Per conoscerla ci si può muovere lungo due menu degustazione - Acqua a 90 euro, Movimento a 110 - o una carta che mescola i classici che hanno accompagnato Ivano Ricchebono nel suo percorso creativo e professionale (il crudo, il fritto, la carbonara di mare) e piatti inediti.

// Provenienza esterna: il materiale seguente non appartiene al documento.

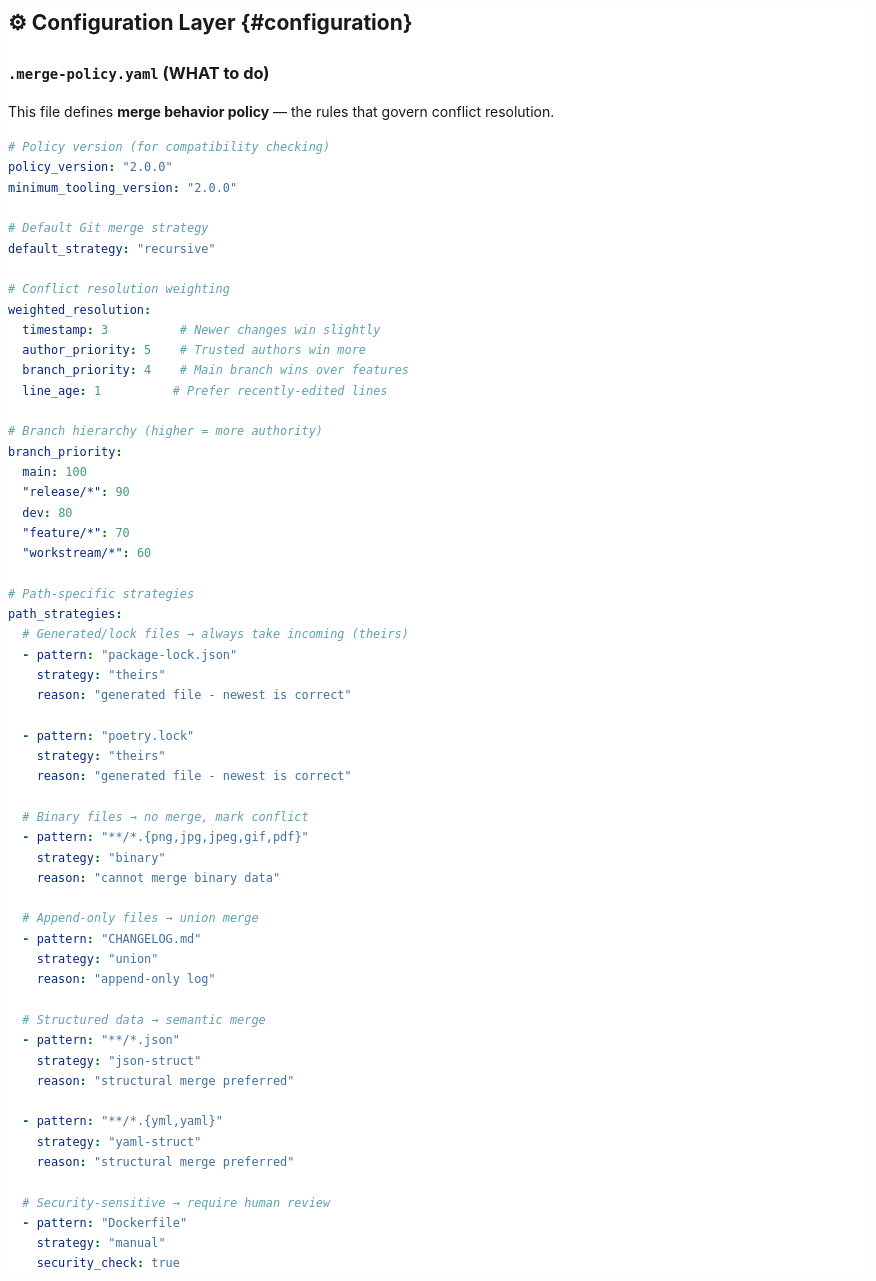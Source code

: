 
## ⚙️ Configuration Layer {#configuration}

### `.merge-policy.yaml` (WHAT to do)

This file defines **merge behavior policy** — the rules that govern conflict resolution.

```yaml
# Policy version (for compatibility checking)
policy_version: "2.0.0"
minimum_tooling_version: "2.0.0"

# Default Git merge strategy
default_strategy: "recursive"

# Conflict resolution weighting
weighted_resolution:
  timestamp: 3          # Newer changes win slightly
  author_priority: 5    # Trusted authors win more
  branch_priority: 4    # Main branch wins over features
  line_age: 1          # Prefer recently-edited lines

# Branch hierarchy (higher = more authority)
branch_priority:
  main: 100
  "release/*": 90
  dev: 80
  "feature/*": 70
  "workstream/*": 60

# Path-specific strategies
path_strategies:
  # Generated/lock files → always take incoming (theirs)
  - pattern: "package-lock.json"
    strategy: "theirs"
    reason: "generated file - newest is correct"
    
  - pattern: "poetry.lock"
    strategy: "theirs"
    reason: "generated file - newest is correct"
  
  # Binary files → no merge, mark conflict
  - pattern: "**/*.{png,jpg,jpeg,gif,pdf}"
    strategy: "binary"
    reason: "cannot merge binary data"
  
  # Append-only files → union merge
  - pattern: "CHANGELOG.md"
    strategy: "union"
    reason: "append-only log"
  
  # Structured data → semantic merge
  - pattern: "**/*.json"
    strategy: "json-struct"
    reason: "structural merge preferred"
    
  - pattern: "**/*.{yml,yaml}"
    strategy: "yaml-struct"
    reason: "structural merge preferred"
  
  # Security-sensitive → require human review
  - pattern: "Dockerfile"
    strategy: "manual"
    security_check: true
```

Qui (quasi) nulla è scontato. Nemmeno il cappon magro della tradizione genovese, che assume nuova forma e consistenza, segnato dal corallo di riso alla barbabietola che in un colpo solo sostituisce la radice e la croccantezza della galletta del marinaio. O l’acciuga su tela, splendida rilettura di una classica acciuga marinata, in un insieme solare ricostituito nelle salse. O ancora, la carbonara di pesce, autentico transito nel comfort food, dove però la seppia è lavorata in modo tale (affumicata a crudo, resa crema, ri-solidificata sottovuoto e infine tagliata a julienne) da assumere una consistenza del tutto nuova, e con una nuance affumicata che dona al piatto profondità. In altre portate, al centro di tutto c’è la materia prima, quasi spogliata di ogni vezzo da chef: la massima espressione è nel crudo, una decina di assaggi dove alla brezza iodata del mare e alla freschezza del pescato viene aggiunto ben poco, in un lavoro di continua sottrazione. In altri ancora, il gioco si fa divertissement: il frisceu di baccalà che esplode liquido in bocca, o l’inconsistenza della spuma di fegatini che trova il punto di mordenza nella mandorla tostata e l’armonia dolce-amara nell’amarena sciroppata.
I titoli di coda sono affidati all’estro di Lucia De Prai, che firma dolci strabilianti. «Solitamente non mangio dolci - dice -. Ecco perché il dessert deve saper invogliare: la leggerezza è il carattere essenziale, assieme a una nota sapida che metto dappertutto». Anche nella Nocciola, memorabile miscuglio di terra di cacao a doppia fermentazione, pralinato alle nocciole croccanti, spugna fondente allo zucchero grezzo e una crema gelata alla nocciole che lega e amalgama il tutto.
Il servizio in sala, saltuariamente diretto da Elisa Arduini, moglie di Ivano, scorre via senza impacci. La carta dei vini, curata personalmente dallo chef, non è monumentale, ma in crescita, e spazia dai grandi nomi - che difficilmente possono mancare a certi livelli - a scelte più personali, anche nel campo dei vini naturali. Insomma un indirizzo importante per la città, che finalmente sta tornando - anche grazie ad altri ristoranti di assoluto valore - nel tom tom dei gourmet.